What? Oh, damn, I had called him the “h” word! Where was a Leviathan to endlessly drown me when I needed it?
“We’re here to see Yonah,” I said, as if that could erase the new, crackling tension between me and Ian. “Ashael told Yonah to expect us, so point the way or move aside.”
A smile quirked the Russian vampire’s mouth. “Follow me.”
Silver trotted behind us as we went into the room overlooking the pool. The only decoration or furniture it boasted was plants on various stands. The bareness highlighted the large stone fountain with a carved Medusa in the middle of the room. She didn’t look ugly or monstrous the way legend claimed. This Medusa was beautiful, the snakes gently haloing her head with devotion instead of their reputed mindless menace.
Our guards led us past the fountain room into a library. Shelves covered the walls to the ceiling, while leather couches were arranged around the open stone hearth in the center of the room. First fountains, now fire pits.
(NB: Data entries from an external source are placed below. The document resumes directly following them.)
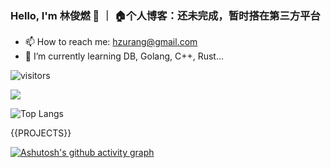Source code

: ### Hello, I'm 林俊燃 👋 ｜ 🏠个人博客：还未完成，暂时搭在第三方平台
- 📫 How to reach me: hzurang@gmail.com
- 🌱 I’m currently learning DB, Golang, C++, Rust...

![visitors](https://visitor-badge.laobi.icu/badge?page_id=hzurang)

<img src="https://github-readme-stats.vercel.app/api?username=hzurang&show_icons=true&theme=cobalt&include_all_commits=true" />

![Top Langs](https://github-readme-stats.vercel.app/api/top-langs/?username=hzurang&langs_count=14)


{{PROJECTS}}


[![Ashutosh's github activity graph](https://github-readme-activity-graph.vercel.app/graph?username=hzurang&theme=dracula&hide_border=true&height=520)](https://github.com/hzurang/github-readme-activity-graph)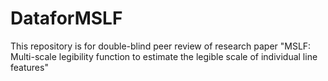 # DataforMSLF
This repository is for double-blind peer review of research paper "MSLF: Multi-scale legibility function to estimate the legible scale of individual line features"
If we passed a mud shrine in the next room, all the elements would be represented.
“Wait here,” the Russian vampire directed, indicating one of the generous-sized couches. “I will bring Yonah to you.”
I sat, weariness urging me to stretch out until I was lying flat. I resisted the temptation even though dawn now bathed the windows with streaks of gold. If I were a new vampire, I’d have no choice but to sleep, but I was thousands of years past the anesthetizing effects of the rising sun.
Silver sat on the floor near me, while Ian folded his long, lean frame into the opposite corner of my couch. He looked completely relaxed, arms resting on the back of the couch and legs stretched out in front of him, but his eyes told a different story. They moved over our surroundings with tactical thoroughness, gauging threats and assessing advantages.